Data records

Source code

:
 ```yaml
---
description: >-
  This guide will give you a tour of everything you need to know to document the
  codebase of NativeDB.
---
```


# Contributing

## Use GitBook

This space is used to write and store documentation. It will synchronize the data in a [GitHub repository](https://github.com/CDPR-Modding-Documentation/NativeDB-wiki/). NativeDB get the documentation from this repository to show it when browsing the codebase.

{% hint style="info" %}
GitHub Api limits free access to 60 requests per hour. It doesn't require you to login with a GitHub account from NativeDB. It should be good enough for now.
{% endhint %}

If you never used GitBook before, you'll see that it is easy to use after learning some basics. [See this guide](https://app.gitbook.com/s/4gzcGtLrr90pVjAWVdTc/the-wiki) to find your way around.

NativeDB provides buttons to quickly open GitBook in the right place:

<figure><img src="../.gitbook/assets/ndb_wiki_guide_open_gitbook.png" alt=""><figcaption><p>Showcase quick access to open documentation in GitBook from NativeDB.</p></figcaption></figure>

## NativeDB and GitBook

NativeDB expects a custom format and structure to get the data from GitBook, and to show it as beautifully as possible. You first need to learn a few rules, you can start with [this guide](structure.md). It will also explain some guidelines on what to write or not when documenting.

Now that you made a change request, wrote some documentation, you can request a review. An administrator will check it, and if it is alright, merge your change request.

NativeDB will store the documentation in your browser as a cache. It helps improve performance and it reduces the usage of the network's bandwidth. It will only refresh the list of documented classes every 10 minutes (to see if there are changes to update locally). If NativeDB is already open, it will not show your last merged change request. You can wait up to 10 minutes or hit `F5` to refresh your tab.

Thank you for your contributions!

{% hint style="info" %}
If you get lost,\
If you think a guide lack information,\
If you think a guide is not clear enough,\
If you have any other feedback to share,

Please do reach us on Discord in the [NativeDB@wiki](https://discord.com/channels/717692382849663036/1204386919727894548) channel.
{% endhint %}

Exercise
In the entries above, find each line with "write" and copy it.

Final answer
This space is used to write and store documentation. It will synchronize the data in a [GitHub repository](https://github.com/CDPR-Modding-Documentation/NativeDB-wiki/). NativeDB get the documentation from this repository to show it when browsing the codebase.
NativeDB expects a custom format and structure to get the data from GitBook, and to show it as beautifully as possible. You first need to learn a few rules, you can start with [this guide](structure.md). It will also explain some guidelines on what to write or not when documenting.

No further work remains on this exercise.